_WHAT THE EXERCISE ASKS_:
For each line of the data below that holds "changes", copy the line.

*** Opening of SUPPLIED RECORDS ***

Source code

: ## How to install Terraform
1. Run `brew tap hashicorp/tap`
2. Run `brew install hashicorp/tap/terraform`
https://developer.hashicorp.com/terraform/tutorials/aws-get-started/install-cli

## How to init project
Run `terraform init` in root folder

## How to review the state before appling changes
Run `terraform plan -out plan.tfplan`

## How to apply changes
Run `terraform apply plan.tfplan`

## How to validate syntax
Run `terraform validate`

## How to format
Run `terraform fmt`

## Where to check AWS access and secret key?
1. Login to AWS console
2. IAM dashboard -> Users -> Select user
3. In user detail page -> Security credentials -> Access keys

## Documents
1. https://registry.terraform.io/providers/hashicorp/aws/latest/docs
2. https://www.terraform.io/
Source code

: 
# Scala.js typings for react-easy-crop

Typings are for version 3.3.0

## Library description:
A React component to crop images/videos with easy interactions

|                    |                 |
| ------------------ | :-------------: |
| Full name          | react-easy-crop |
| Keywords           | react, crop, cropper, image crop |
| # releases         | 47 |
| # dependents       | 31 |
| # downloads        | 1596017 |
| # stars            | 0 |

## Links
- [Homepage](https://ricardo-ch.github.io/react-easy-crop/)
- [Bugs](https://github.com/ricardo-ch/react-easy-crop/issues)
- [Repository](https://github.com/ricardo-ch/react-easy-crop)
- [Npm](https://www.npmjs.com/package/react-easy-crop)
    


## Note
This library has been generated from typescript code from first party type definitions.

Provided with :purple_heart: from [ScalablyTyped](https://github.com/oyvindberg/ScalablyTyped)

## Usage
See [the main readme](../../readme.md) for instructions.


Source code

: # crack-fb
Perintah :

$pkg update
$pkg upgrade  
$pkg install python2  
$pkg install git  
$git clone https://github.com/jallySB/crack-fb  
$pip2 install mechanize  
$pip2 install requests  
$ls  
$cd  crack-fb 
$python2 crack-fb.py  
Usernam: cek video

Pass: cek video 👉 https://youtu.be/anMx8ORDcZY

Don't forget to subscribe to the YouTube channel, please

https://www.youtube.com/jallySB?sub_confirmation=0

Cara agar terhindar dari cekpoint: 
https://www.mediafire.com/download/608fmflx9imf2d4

*** Close of SUPPLIED RECORDS ***
*** Opening of SUPPLIED RECORDS ***

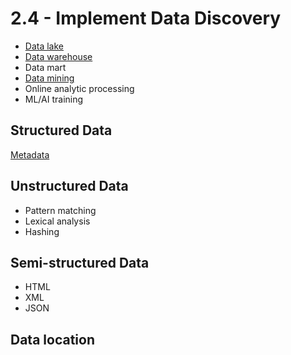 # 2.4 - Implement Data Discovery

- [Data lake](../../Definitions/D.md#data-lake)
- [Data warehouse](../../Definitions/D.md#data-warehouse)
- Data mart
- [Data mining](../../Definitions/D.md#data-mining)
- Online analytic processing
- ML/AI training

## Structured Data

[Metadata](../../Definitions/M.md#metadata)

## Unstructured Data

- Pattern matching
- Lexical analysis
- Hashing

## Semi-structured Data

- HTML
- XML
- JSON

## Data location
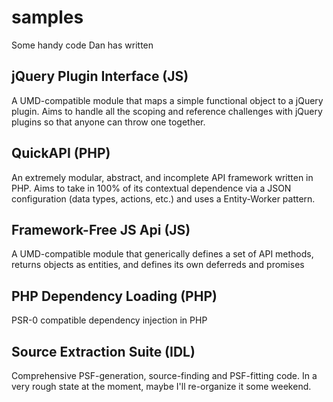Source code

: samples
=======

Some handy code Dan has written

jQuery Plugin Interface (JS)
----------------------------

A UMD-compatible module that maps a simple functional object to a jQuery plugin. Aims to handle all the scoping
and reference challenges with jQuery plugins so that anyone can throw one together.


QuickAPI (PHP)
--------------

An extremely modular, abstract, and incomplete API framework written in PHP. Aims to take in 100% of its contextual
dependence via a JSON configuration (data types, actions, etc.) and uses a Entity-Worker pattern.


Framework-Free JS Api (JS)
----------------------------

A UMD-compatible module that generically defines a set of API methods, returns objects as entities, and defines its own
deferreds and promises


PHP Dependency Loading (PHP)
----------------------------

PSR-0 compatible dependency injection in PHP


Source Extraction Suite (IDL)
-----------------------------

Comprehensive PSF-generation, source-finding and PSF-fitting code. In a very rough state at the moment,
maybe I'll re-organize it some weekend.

*** Close of SUPPLIED RECORDS ***

_SOLVED PROBLEM_:
## How to review the state before appling changes
## How to apply changes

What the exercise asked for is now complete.